Ce qui peut conduire à des dérives… ?
Le problème c’est qu’un certain nombre de policiers que j’ai côtoyés confondaient leur rôle de policier avec celui de justicier. Ce qui les emmenait parfois à vouloir faire justice eux-mêmes. J’ai ainsi assisté à l’interpellation d’un homme pour un vol de pile et de colle. Les policiers avec qui je me trouvais pensaient qu’il n’irait pas en prison pour ça, parce qu’ils considèrent que la justice est trop laxiste. L’homme a été mis dans la voiture et frappé, puis balancé à des kilomètres du lieu d’interpellation. Le but pour les collègues, c’est de le dissuader de voler à nouveau, au moins dans le 19e arrondissement.

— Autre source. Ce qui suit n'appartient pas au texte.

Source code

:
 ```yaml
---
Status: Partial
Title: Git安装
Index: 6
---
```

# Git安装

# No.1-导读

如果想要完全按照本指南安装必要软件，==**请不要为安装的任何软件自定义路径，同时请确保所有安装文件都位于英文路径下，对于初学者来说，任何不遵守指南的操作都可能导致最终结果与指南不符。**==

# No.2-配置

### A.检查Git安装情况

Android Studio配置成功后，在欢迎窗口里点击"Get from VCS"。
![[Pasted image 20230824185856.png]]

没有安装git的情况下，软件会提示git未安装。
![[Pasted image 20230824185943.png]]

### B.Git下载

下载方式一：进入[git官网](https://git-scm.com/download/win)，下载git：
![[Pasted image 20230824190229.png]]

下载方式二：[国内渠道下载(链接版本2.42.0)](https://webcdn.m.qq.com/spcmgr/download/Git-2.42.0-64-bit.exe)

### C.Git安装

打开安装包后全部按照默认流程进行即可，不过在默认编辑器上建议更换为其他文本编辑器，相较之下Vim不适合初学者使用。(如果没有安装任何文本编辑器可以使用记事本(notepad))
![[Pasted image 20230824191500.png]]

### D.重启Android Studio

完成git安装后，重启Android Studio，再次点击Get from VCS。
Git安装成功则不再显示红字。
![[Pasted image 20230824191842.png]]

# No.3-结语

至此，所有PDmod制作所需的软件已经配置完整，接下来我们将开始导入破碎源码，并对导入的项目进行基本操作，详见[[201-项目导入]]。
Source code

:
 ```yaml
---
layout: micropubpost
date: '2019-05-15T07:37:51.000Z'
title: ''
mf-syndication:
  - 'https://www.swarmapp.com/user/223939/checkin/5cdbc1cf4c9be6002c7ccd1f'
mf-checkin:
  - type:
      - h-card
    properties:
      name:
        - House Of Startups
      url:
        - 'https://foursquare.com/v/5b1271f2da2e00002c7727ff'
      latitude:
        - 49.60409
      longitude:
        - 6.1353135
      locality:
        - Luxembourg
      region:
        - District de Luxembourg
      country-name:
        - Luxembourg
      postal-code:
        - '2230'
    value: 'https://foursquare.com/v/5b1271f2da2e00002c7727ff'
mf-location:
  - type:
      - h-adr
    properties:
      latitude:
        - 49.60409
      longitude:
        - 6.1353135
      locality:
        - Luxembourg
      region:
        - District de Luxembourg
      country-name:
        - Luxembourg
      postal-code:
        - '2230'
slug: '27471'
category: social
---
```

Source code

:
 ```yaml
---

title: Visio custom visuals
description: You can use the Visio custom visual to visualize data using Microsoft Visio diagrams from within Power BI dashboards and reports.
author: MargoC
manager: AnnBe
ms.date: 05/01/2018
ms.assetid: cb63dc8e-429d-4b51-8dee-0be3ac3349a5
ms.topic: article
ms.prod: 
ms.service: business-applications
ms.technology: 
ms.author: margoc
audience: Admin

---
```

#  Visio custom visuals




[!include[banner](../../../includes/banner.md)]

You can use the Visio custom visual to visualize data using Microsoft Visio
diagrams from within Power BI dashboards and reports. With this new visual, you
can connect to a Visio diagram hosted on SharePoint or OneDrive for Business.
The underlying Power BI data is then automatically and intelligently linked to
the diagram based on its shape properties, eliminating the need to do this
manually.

Autre exemple : un policier, que j’ai renommé Diego, regardait des vidéos des manifestations de Hong-Kong. Quand il voyait la police charger très violemment les manifestants il commentait : « ça c’est de la vrai police, ils peuvent intervenir, ne se laissent pas faire. » Pour lui, ça tranche avec la police française qu’il juge trop bridée. Beaucoup de collègues vénèrent les policiers américains, ils me disaient : « aux Etats Unis, c’est vraiment des bonhommes », ils veulent plus d’autonomie, plus de pouvoir.
Avec un tel idéal policier, comment considèrent-ils les autres taches qui leur sont confiées et qui ne conduisent pas à des interpellations pures et dures ?
Quand vous allez dans l’appartement de quelqu’un qui vient de mourir en attendant l’arrivé des pompes funèbres, il y a parfois des animaux de compagnie dont il faut s’occuper, qu’il faut recaser. Ce sont des policiers qui font cela mais c’est considéré comme de la très très basse police, réservée aux « tanches ». Les cas de violences conjugales, c’est pareil. Quand on est dans une optique de « chasse », ça n’intéresse pas grand monde.